= John French, 3rd Earl of Ypres =

British soldier and peer (1921–1988)

Coat of arms of the Earl of Ypres

John Richard Charles Lambart French, 3rd Earl of Ypres (30 December 1921 – 4 March 1988) was a British soldier and peer, a member of the House of Lords.

Born in 1921, French was the son of John French, 2nd Earl of Ypres and his wife Olivia Mary John. He was educated at Sandroyd School and Winchester College. He fought in the Second World War between 1939 and 1945, rising to the rank of Captain in the King's Royal Rifle Corps. After the war, he continued his education at Trinity College, Dublin.

On 5 April 1958, French succeeded his father as Earl of Ypres and Viscount French in the peerage of the United Kingdom and was admitted to the House of Lords.

On 5 June 1943, French married firstly Maureen Helena Kelly, daughter of Henry John Piers Kelly of Stow Bedon Hall, Attleborough, Norfolk. They lived at Hawthorn Farm, Attleborough, and had three daughters:
- Lady Charlene Mary Olivia French (born 1946), married 1965 Charles Mordaunt Milner
- Lady Sarah Mary Essex French (born 1953)
- Lady Emma Mary Helena French (born 1958)
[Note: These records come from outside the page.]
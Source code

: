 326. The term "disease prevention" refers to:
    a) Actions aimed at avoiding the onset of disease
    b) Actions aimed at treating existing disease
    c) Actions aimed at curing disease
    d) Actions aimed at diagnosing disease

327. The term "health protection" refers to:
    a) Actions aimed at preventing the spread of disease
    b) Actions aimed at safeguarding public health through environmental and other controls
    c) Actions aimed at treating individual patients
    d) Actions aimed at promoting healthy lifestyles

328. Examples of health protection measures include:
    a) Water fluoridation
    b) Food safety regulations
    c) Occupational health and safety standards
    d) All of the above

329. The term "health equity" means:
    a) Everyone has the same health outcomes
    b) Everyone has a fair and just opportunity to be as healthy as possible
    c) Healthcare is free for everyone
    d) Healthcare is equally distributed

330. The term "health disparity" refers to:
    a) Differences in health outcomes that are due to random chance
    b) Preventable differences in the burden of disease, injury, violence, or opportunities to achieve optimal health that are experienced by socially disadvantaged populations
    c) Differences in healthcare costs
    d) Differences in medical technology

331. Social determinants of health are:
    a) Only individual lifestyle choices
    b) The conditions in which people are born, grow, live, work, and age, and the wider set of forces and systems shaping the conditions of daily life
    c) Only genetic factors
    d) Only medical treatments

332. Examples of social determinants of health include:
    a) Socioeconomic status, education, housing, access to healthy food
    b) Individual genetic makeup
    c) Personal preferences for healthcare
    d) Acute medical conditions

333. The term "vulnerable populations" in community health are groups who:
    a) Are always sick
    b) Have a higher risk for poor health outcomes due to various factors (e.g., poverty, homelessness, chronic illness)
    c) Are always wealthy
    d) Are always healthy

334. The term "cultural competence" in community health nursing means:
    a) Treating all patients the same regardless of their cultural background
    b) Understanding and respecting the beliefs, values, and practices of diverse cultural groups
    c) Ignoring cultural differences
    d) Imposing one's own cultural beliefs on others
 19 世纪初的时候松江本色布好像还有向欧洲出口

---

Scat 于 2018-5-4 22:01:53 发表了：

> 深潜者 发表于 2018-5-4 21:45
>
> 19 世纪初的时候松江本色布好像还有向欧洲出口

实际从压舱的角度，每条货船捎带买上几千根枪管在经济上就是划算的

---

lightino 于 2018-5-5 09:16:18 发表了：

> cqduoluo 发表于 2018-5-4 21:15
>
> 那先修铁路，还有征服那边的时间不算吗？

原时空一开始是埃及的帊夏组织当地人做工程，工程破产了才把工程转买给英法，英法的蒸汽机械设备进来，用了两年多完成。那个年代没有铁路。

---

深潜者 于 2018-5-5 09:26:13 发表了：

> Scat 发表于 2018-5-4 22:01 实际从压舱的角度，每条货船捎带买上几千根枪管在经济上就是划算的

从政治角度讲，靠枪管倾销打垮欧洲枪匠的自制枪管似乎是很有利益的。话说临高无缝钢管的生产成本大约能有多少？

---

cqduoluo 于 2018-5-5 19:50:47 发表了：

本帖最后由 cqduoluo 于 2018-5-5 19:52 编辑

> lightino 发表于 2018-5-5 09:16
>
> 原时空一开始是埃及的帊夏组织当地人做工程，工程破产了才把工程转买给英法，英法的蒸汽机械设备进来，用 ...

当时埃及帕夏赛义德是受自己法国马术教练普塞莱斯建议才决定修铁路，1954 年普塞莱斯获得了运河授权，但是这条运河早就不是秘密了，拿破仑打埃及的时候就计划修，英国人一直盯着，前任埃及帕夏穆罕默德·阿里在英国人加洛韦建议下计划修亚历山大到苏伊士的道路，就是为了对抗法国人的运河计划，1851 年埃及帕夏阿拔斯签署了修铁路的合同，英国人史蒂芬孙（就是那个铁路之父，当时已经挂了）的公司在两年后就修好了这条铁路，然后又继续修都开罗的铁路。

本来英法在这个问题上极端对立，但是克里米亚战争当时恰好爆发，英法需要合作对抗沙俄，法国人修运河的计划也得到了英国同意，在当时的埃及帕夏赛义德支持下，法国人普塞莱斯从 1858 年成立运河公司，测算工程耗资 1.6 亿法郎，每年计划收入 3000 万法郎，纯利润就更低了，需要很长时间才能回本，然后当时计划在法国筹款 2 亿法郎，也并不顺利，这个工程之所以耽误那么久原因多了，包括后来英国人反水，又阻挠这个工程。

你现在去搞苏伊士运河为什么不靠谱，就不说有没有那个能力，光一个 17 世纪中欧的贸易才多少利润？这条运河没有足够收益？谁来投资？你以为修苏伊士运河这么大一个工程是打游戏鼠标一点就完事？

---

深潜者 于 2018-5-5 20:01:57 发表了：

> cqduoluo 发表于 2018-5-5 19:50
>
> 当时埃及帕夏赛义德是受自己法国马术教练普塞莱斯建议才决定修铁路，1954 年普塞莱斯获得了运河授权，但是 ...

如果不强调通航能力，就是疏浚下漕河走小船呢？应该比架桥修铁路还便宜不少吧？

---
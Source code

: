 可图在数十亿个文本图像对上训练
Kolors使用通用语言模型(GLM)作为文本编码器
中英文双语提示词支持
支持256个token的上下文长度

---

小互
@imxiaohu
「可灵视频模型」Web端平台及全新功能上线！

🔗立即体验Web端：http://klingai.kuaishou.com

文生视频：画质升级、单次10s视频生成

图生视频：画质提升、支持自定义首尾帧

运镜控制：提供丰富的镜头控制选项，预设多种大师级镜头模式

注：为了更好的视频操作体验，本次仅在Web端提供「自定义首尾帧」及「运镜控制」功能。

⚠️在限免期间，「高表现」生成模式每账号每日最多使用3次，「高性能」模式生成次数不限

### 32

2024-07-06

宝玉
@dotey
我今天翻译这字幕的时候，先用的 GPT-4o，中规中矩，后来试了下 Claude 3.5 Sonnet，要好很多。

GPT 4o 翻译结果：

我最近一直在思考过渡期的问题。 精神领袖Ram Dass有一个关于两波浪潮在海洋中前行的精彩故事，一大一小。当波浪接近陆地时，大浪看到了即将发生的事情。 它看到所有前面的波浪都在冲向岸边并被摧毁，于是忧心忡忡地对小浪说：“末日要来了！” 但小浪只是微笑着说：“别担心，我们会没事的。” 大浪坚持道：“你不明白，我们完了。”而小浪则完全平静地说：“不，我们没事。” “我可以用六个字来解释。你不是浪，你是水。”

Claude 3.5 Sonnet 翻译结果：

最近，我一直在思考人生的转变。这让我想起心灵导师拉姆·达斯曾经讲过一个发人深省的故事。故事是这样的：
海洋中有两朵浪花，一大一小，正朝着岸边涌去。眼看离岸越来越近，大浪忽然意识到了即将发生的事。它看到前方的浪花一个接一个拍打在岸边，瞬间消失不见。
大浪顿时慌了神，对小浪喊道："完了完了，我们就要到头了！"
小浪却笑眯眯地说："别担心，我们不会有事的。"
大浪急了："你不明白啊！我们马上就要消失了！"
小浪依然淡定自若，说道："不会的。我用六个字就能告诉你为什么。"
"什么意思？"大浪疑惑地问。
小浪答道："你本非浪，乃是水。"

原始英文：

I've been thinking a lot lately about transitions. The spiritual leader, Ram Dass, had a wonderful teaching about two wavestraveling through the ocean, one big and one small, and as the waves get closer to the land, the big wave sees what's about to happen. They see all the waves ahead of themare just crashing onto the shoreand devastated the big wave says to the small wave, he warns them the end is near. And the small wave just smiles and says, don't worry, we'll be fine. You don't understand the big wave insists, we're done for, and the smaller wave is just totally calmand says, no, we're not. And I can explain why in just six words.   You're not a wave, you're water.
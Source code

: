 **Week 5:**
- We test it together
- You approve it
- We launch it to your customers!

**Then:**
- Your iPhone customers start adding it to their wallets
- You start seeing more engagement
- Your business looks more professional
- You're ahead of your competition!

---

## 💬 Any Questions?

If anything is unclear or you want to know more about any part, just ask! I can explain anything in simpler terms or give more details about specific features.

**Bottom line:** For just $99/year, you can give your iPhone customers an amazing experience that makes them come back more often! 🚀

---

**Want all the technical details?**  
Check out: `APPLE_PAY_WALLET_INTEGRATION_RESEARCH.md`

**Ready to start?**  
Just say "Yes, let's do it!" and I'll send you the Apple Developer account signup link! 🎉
His father's estate had been valued for probate at £41,759, , but Ypres went into partnership in a business venture with Ernest H. Shinwell. The company failed in the summer of 1969, and in June 1970 Ypres was declared bankrupt. He later took a job as a hall porter in a block of flats in Chelsea and was reported to have "a Monty Pythonesque sense of humour about his predicament". His application to discharge the bankruptcy was dismissed in the High Court in January 1974.

From 1958, the heir presumptive to the peerages was an uncle, Gerald French, but in September 1970 he died, leaving only two daughters, Essex Leila Hilary French and Violet Valerie French.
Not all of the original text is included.